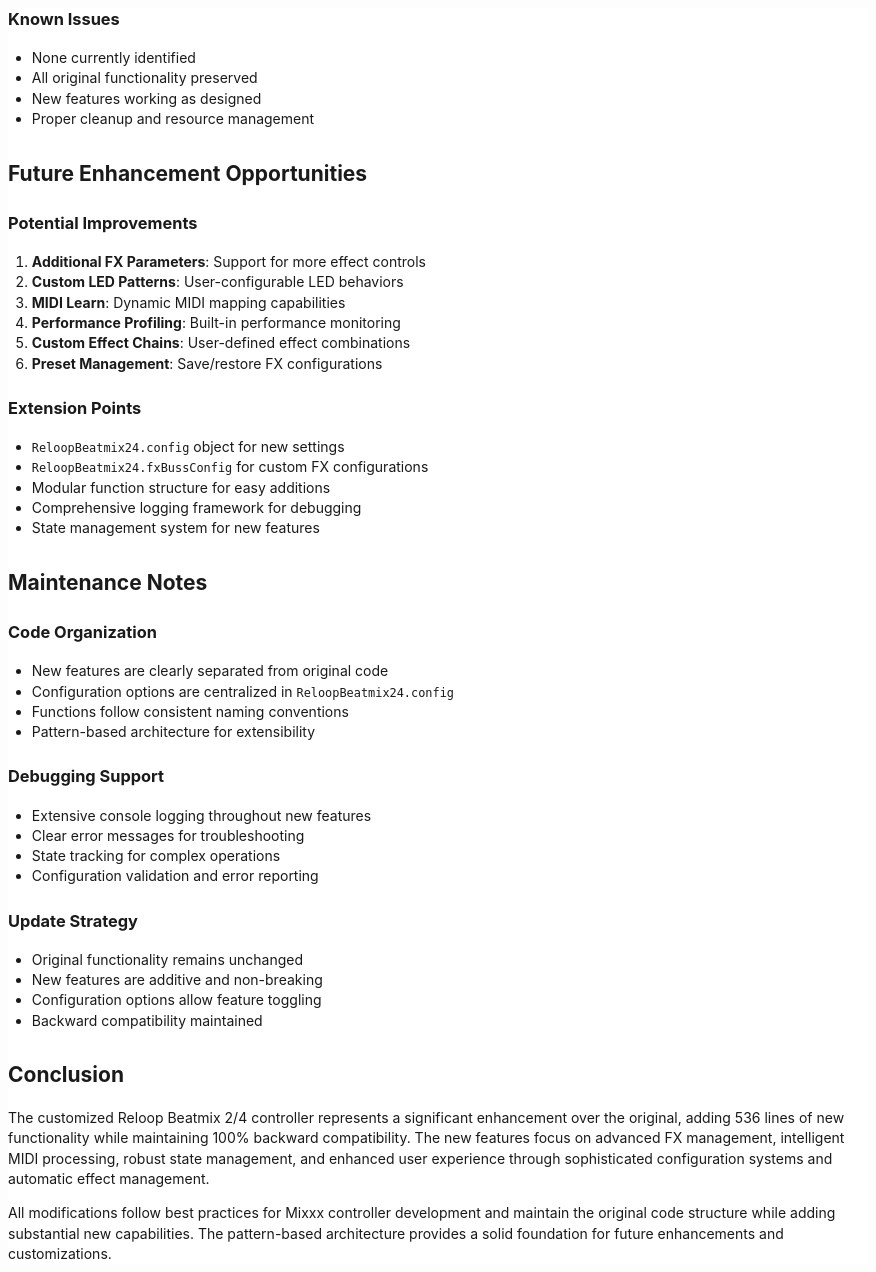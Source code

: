 ### Known Issues
- None currently identified
- All original functionality preserved
- New features working as designed
- Proper cleanup and resource management

## Future Enhancement Opportunities

### Potential Improvements
1. **Additional FX Parameters**: Support for more effect controls
2. **Custom LED Patterns**: User-configurable LED behaviors
3. **MIDI Learn**: Dynamic MIDI mapping capabilities
4. **Performance Profiling**: Built-in performance monitoring
5. **Custom Effect Chains**: User-defined effect combinations
6. **Preset Management**: Save/restore FX configurations

### Extension Points
- `ReloopBeatmix24.config` object for new settings
- `ReloopBeatmix24.fxBussConfig` for custom FX configurations
- Modular function structure for easy additions
- Comprehensive logging framework for debugging
- State management system for new features

## Maintenance Notes

### Code Organization
- New features are clearly separated from original code
- Configuration options are centralized in `ReloopBeatmix24.config`
- Functions follow consistent naming conventions
- Pattern-based architecture for extensibility

### Debugging Support
- Extensive console logging throughout new features
- Clear error messages for troubleshooting
- State tracking for complex operations
- Configuration validation and error reporting

### Update Strategy
- Original functionality remains unchanged
- New features are additive and non-breaking
- Configuration options allow feature toggling
- Backward compatibility maintained

## Conclusion

The customized Reloop Beatmix 2/4 controller represents a significant enhancement over the original, adding 536 lines of new functionality while maintaining 100% backward compatibility. The new features focus on advanced FX management, intelligent MIDI processing, robust state management, and enhanced user experience through sophisticated configuration systems and automatic effect management.

All modifications follow best practices for Mixxx controller development and maintain the original code structure while adding substantial new capabilities. The pattern-based architecture provides a solid foundation for future enhancements and customizations.
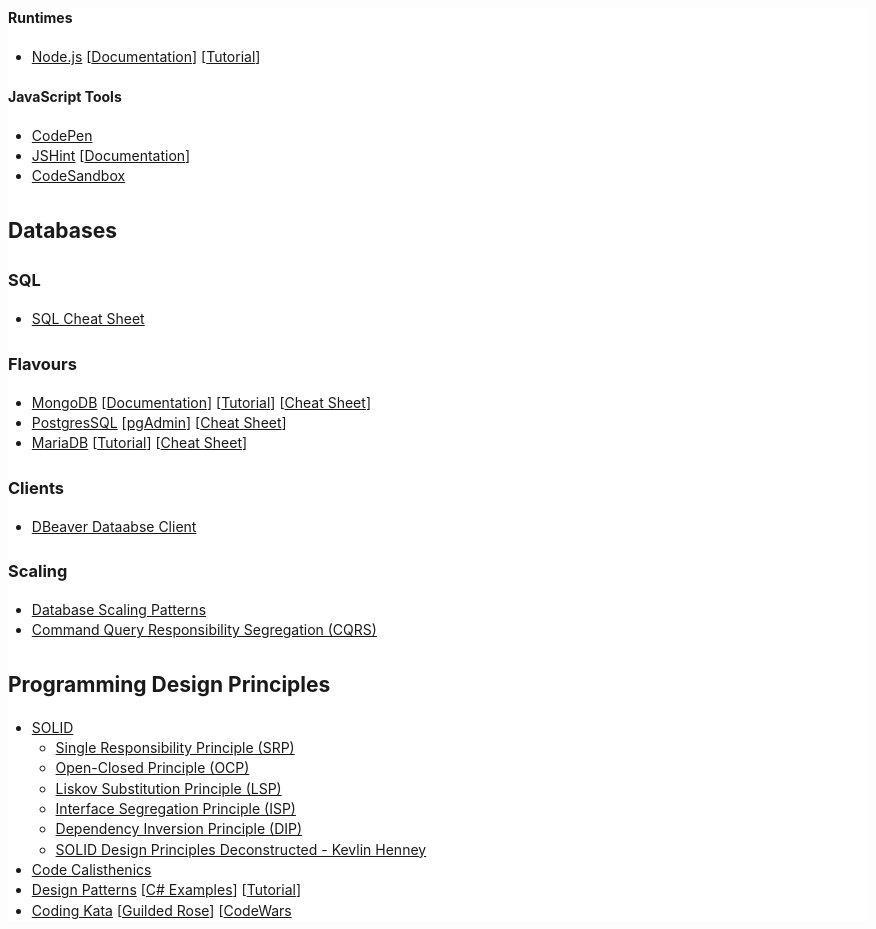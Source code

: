 #### Runtimes

- [Node.js](https://docs.npmjs.com/) [[Documentation](https://nodejs.org/en/docs/)] [[Tutorial](https://www.youtube.com/watch?v=TlB_eWDSMt4&t=1824s)]

#### JavaScript Tools

- [CodePen](https://codepen.io/)
- [JSHint](https://jshint.com/) [[Documentation](https://jshint.com/docs/)]
- [CodeSandbox](https://codesandbox.io/)

## Databases

### SQL

- [SQL Cheat Sheet](https://www.sqltutorial.org/sql-cheat-sheet/)

### Flavours

- [MongoDB](https://www.mongodb.com/) [[Documentation](https://docs.mongodb.com/manual/)] [[Tutorial](https://www.youtube.com/watch?v=-56x56UppqQ)] [[Cheat Sheet](https://www.mongodb.com/developer/quickstart/cheat-sheet/)]
- [PostgresSQL](https://www.postgresql.org/) [[pgAdmin](https://www.pgadmin.org/)] [[Cheat Sheet](https://gist.github.com/Kartones/dd3ff5ec5ea238d4c546)]
- [MariaDB](https://mariadb.org/) [[Tutorial](https://www.mariadbtutorial.com/)] [[Cheat Sheet](https://bertvv.github.io/cheat-sheets/MySQL-MariaDB.html)]

### Clients

- [DBeaver Dataabse Client](https://dbeaver.io/)

### Scaling

- [Database Scaling Patterns](https://www.freecodecamp.org/news/understanding-database-scaling-patterns/)
- [Command Query Responsibility Segregation (CQRS)](https://martinfowler.com/bliki/CQRS.html)

## Programming Design Principles

- [SOLID](https://www.educative.io/blog/solid-principles-oop-c-sharp)
  - [Single Responsibility Principle (SRP)](https://dotnettutorials.net/lesson/single-responsibility-principle/)
  - [Open-Closed Principle (OCP)](https://dotnettutorials.net/lesson/open-closed-principle/)
  - [Liskov Substitution Principle (LSP)](https://dotnettutorials.net/lesson/liskov-substitution-principle/)
  - [Interface Segregation Principle (ISP)](https://dotnettutorials.net/lesson/interface-segregation-principle/)
  - [Dependency Inversion Principle (DIP)](https://dotnettutorials.net/lesson/dependency-inversion-principle/)
  - [SOLID Design Principles Deconstructed - Kevlin Henney](https://www.youtube.com/watch?v=tMW08JkFrBA)
- [Code Calisthenics](https://williamdurand.fr/2013/06/03/object-calisthenics/)
- [Design Patterns](https://www.c-sharpcorner.com/UploadFile/bd5be5/design-patterns-in-net/) [[C# Examples](https://refactoring.guru/design-patterns/csharp)] [[Tutorial](https://www.youtube.com/watch?v=NU_1StN5Tkk&t=7s)]
- [Coding Kata](https://github.com/gamontal/awesome-katas) [[Guilded Rose](https://github.com/emilybache/GildedRose-Refactoring-Kata)] [[CodeWars](https://www.codewars.com/)
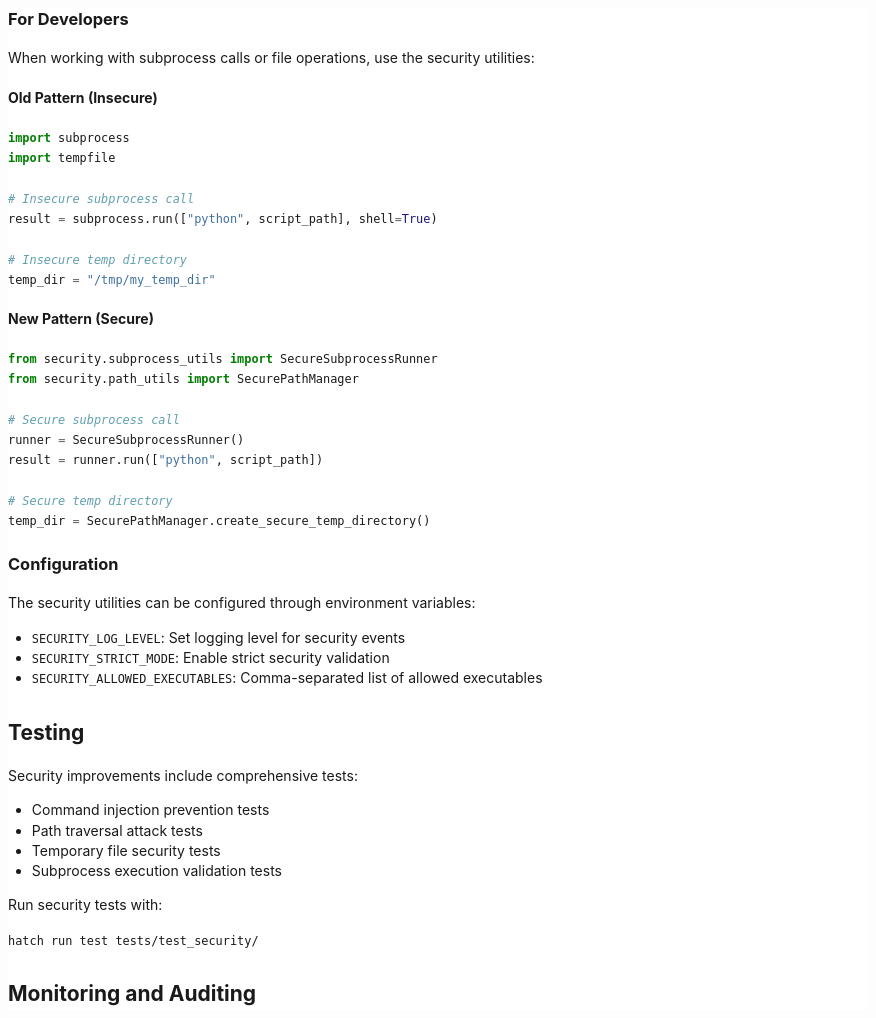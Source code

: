 ### For Developers

When working with subprocess calls or file operations, use the security utilities:

#### Old Pattern (Insecure)

```python
import subprocess
import tempfile

# Insecure subprocess call
result = subprocess.run(["python", script_path], shell=True)

# Insecure temp directory
temp_dir = "/tmp/my_temp_dir"
```

#### New Pattern (Secure)

```python
from security.subprocess_utils import SecureSubprocessRunner
from security.path_utils import SecurePathManager

# Secure subprocess call
runner = SecureSubprocessRunner()
result = runner.run(["python", script_path])

# Secure temp directory
temp_dir = SecurePathManager.create_secure_temp_directory()
```

### Configuration

The security utilities can be configured through environment variables:

- `SECURITY_LOG_LEVEL`: Set logging level for security events
- `SECURITY_STRICT_MODE`: Enable strict security validation
- `SECURITY_ALLOWED_EXECUTABLES`: Comma-separated list of allowed executables

## Testing

Security improvements include comprehensive tests:

- Command injection prevention tests
- Path traversal attack tests
- Temporary file security tests
- Subprocess execution validation tests

Run security tests with:

```bash
hatch run test tests/test_security/
```

## Monitoring and Auditing
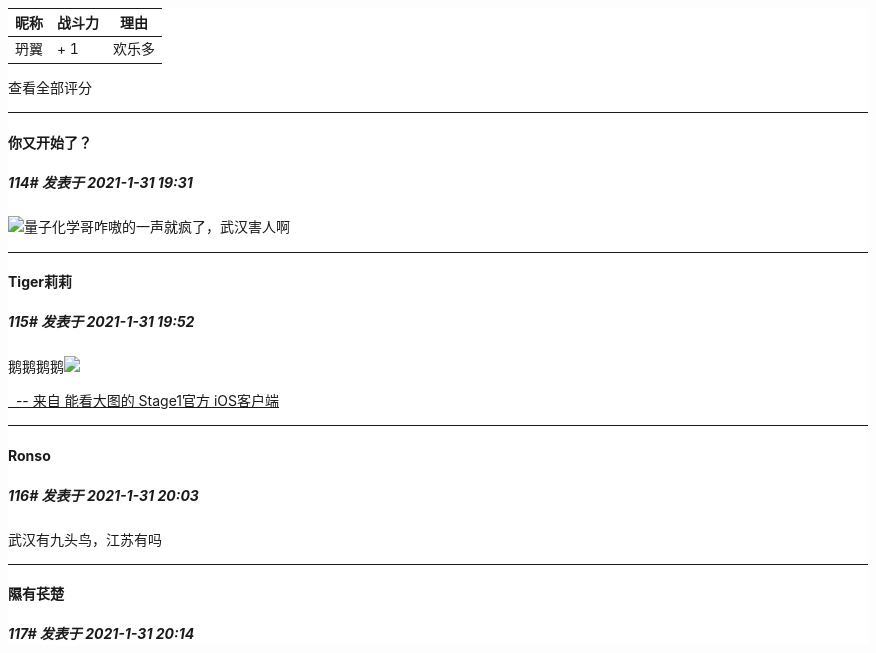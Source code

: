 |昵称|战斗力|理由|
|----|---|---|
| 玬翼| + 1|欢乐多|



查看全部评分






*****

####  你又开始了？  
##### 114#       发表于 2021-1-31 19:31



<img src="https://static.saraba1st.com/image/smiley/face2017/067.png" referrerpolicy="no-referrer">量子化学哥咋嗷的一声就疯了，武汉害人啊







*****

####  Tiger莉莉  
##### 115#       发表于 2021-1-31 19:52




鹅鹅鹅鹅<img src="https://static.saraba1st.com/image/smiley/face2017/067.png" referrerpolicy="no-referrer">

[  -- 来自 能看大图的 Stage1官方 iOS客户端](https://itunes.apple.com/fi/app/saraba1st/id1221237470?mt=8)







*****

####  Ronso  
##### 116#       发表于 2021-1-31 20:03




武汉有九头鸟，江苏有吗







*****

####  隰有苌楚  
##### 117#       发表于 2021-1-31 20:14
☆ ☆ ☆
▶ **Work item**: Give back every line of the listing where the word "operations" shows up.

▶ **Finished exercise**:
- State tracking for complex operations
When working with subprocess calls or file operations, use the security utilities:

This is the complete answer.